Maryland Gov. Martin O’Malley found himself defending a recently approved tax hike for high-earners after the {Wall Street Journal} blasted him in an editorial.
O’Malley’s tax plan increased the tax burden on people, who earn over $100,000 and households that earn over $150,000 by about $250 per year. O’Malley has continuously said it was done to balance the budget, but others say it’s unnecessary.

In the May 23 edition of the {Journal}, an editorial took aim at O’Malley’s policies. It criticized O’Malley for what it called “progressive taxation.”

“A family of four earning $250,000 a year will be able to save money by moving to Washington, D.C., arguably the most liberal city in America,” an editorial in the {Journal} read. “The same family can save $6,000 a year by relocating across the Potomac River to Virginia, where the top tax rate is 5.75%, according to the Tax Foundation.”

The editorial in the {Journal} suggested that instead of raising taxes O’Malley and Maryland should curtail spending.

“The alternative would be to reduce state spending to match current revenues, especially in a state where spending has grown to $35 billion from $28 billion since 2007,” the editorial said. “But most Democrats and their union allies denounced an alternative plan to avoid the tax hike and allow spending to grow by $700 million, or 2%, as a ‘doomsday budget.’”

O’Malley, who is perhaps considering a run for president in 2016, immediately jumped on the defensive to defend his policies. He wrote a letter to the editor of the {Wall Street Journal} displaying why he believes his policies are working.
“We are all entitled to our own opinions; we are not entitled to our own facts,” O’Malley wrote. “The Editorial Page of the {Wall Street Journal} falsely claimed Maryland’s tax policies have driven countless millionaires out of our state. In fact, the number of millionaire households in Maryland has actually increased by 19% since our Administration took office.”

O’Malley claims that Maryland is taking a balanced approach to solving fiduciary issues. He says there’s a distinct difference between state governments that take that approach and governments who continue to follow the policies of former President George W. Bush.

“Because we’ve opted in Maryland for a balanced approach, on a percentage basis, we’ve been able to recover nearly twice the jobs lost during the Bush recession as has the country as a whole,” O’Malley said. “This year, Maryland’s businesses achieved their best quarter of new job creation since 1999, creating jobs at three times the rate of their counterparts in Virginia, and more than one and a half times the national rate.”
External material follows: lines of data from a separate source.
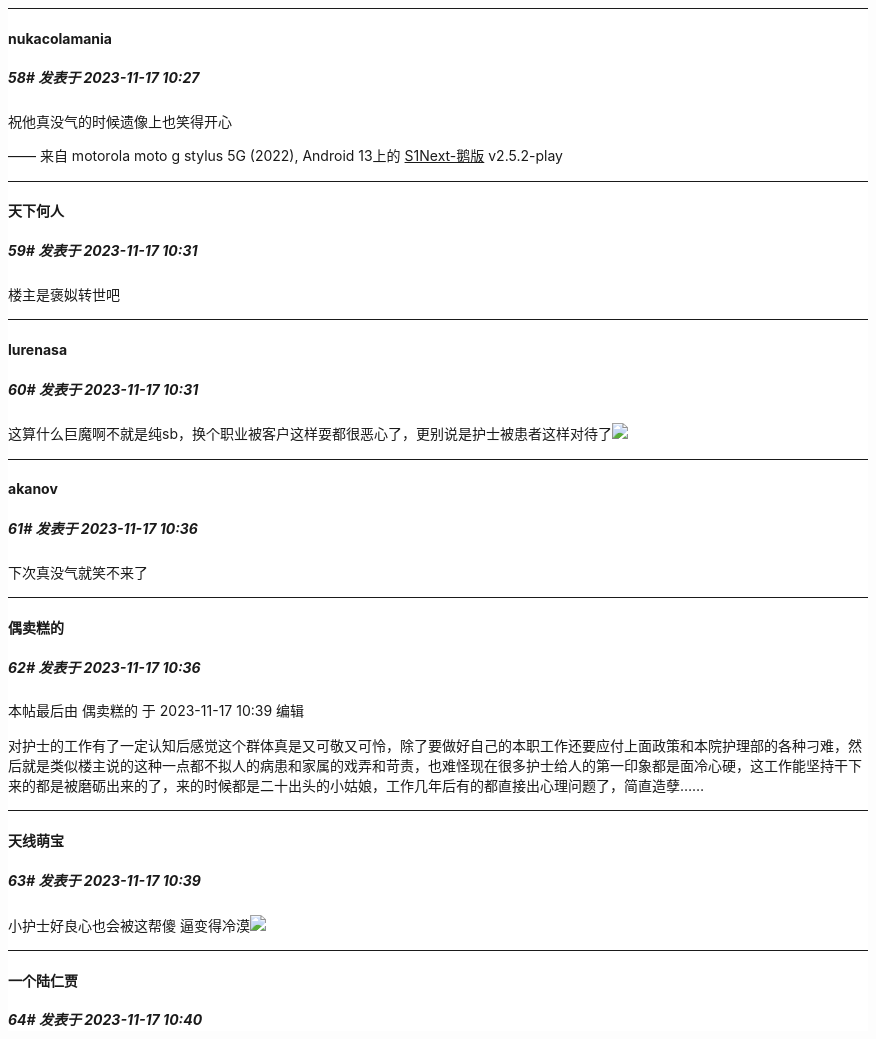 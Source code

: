 *****

####  nukacolamania  
##### 58#       发表于 2023-11-17 10:27

祝他真没气的时候遗像上也笑得开心

—— 来自 motorola moto g stylus 5G (2022), Android 13上的 [S1Next-鹅版](https://github.com/ykrank/S1-Next/releases) v2.5.2-play

*****

####  天下何人  
##### 59#       发表于 2023-11-17 10:31

楼主是褒姒转世吧

*****

####  lurenasa  
##### 60#       发表于 2023-11-17 10:31

这算什么巨魔啊不就是纯sb，换个职业被客户这样耍都很恶心了，更别说是护士被患者这样对待了<img src="https://static.saraba1st.com/image/smiley/face2017/166.png" referrerpolicy="no-referrer">


*****

####  akanov  
##### 61#       发表于 2023-11-17 10:36

下次真没气就笑不来了

*****

####  偶卖糕的  
##### 62#       发表于 2023-11-17 10:36

 本帖最后由 偶卖糕的 于 2023-11-17 10:39 编辑 

对护士的工作有了一定认知后感觉这个群体真是又可敬又可怜，除了要做好自己的本职工作还要应付上面政策和本院护理部的各种刁难，然后就是类似楼主说的这种一点都不拟人的病患和家属的戏弄和苛责，也难怪现在很多护士给人的第一印象都是面冷心硬，这工作能坚持干下来的都是被磨砺出来的了，来的时候都是二十出头的小姑娘，工作几年后有的都直接出心理问题了，简直造孽……

*****

####  天线萌宝  
##### 63#       发表于 2023-11-17 10:39

小护士好良心也会被这帮傻 逼变得冷漠<img src="https://static.saraba1st.com/image/smiley/face2017/004.gif" referrerpolicy="no-referrer">

*****

####  一个陆仁贾  
##### 64#       发表于 2023-11-17 10:40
While O’Malley may be right in saying the state has recovered jobs, the Bureau of Labor and Statistics shows that Maryland still has a long way to go before its back to where it was before the recession hit.

Maryland’s 6.7 percent April unemployment rate is marginally higher than the 6.2 percent in Jan. 2009, when President Obama took office and the country was in the midst of a recession, and significantly higher than the 3.8 percent in Jan. 2007, when O’Malley took office.